Piaget for prompt agents: why our long-form memory borrows from constructivist psychology
For a one-shot LLM call, “memory” is whatever you fit in the context window. For an agent that writes a 200,000-word book across weeks, with feedback loops and re-runs and the occasional half-rewrite, the context window stops being a memory at all. What you have instead is a problem that looks a lot like the one developmental psychology has been studying for ninety years: how does a mind build up structured knowledge from a messy stream of experience, and how does it keep that knowledge from rotting?
Jean Piaget’s answer was constructivism. Knowledge is not copied in from the world; it’s actively built, organized into schemas, assimilated when new information fits, and accommodated (the schemas themselves restructure) when it doesn’t. A 2025 paper from a Beijing group caught our attention because it took this framing literally. The architecture they call CAM — Constructivist Agentic Memory (2510.05520) — designed an agent memory system around three Piagetian properties: structured schemata, flexible assimilation, and dynamic accommodation. We’ve been building toward something like this for our book generation pipeline for months, and CAM gave us the spine to organize the rest around.
This is the design we’re shipping, the four other 2026 papers that fill the gaps CAM leaves open, and where the implementation goes beyond the prototype.
Why constructivism, specifically
The alternative architectures don’t survive their own scaling — which is the honest answer to why this memory system reaches back to a 1936 epistemology.
Flat memory does not scale: dense retrieval treats every memory as an island, and at a hundred thousand entries embedding noise starts winning over signal.

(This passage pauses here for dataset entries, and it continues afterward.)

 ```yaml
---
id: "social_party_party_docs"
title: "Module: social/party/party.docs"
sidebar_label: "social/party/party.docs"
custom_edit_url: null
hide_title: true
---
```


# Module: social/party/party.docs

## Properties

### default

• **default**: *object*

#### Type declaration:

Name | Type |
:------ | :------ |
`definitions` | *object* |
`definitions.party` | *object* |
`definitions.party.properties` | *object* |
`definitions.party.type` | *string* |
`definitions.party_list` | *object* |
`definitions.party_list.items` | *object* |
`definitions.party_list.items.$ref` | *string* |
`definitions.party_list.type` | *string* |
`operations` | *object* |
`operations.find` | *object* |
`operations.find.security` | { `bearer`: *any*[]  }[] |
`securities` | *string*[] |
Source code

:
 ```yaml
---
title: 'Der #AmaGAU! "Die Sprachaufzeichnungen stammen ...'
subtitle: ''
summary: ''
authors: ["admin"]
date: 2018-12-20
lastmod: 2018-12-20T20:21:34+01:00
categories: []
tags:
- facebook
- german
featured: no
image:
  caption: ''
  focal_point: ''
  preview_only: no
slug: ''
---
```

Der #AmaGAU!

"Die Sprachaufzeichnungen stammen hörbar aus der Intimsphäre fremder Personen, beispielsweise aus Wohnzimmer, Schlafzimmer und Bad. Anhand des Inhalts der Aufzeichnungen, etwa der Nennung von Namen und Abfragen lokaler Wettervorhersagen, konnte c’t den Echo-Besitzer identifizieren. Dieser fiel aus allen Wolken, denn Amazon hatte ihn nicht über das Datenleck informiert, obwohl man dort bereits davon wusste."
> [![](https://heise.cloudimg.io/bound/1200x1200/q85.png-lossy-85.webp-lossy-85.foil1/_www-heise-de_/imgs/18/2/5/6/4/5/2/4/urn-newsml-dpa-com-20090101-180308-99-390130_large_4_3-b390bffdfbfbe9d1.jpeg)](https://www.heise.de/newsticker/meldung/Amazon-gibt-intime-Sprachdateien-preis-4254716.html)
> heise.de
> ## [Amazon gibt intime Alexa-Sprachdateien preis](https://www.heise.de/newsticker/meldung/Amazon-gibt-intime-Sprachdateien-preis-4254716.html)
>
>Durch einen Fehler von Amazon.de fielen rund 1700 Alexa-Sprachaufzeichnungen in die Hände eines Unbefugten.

A 2026 paper called CLAG (2603.15421) measured this for small language models and found knowledge dilution becomes catastrophic by the time the store gets non-trivial.
Most hierarchical schemes are static — built once and queried forever — which is the problem even a unified formalism cannot hide. Group similar memories into clusters, summarize the clusters, summarize the summaries — the way most long-context agentic systems handle it. Talebirad et al’s recent theory paper (2603.21564) gave the genre a unifying formalism. When new information arrives that doesn’t fit, the system either jams it into the wrong cluster (assimilation gone wrong) or simply files it as a new orphan (accommodation never happens). Bi-Mem (2601.06490) named this failure mode for personalized memory: clustering noise gets amplified, and locally aggregated mistakes propagate.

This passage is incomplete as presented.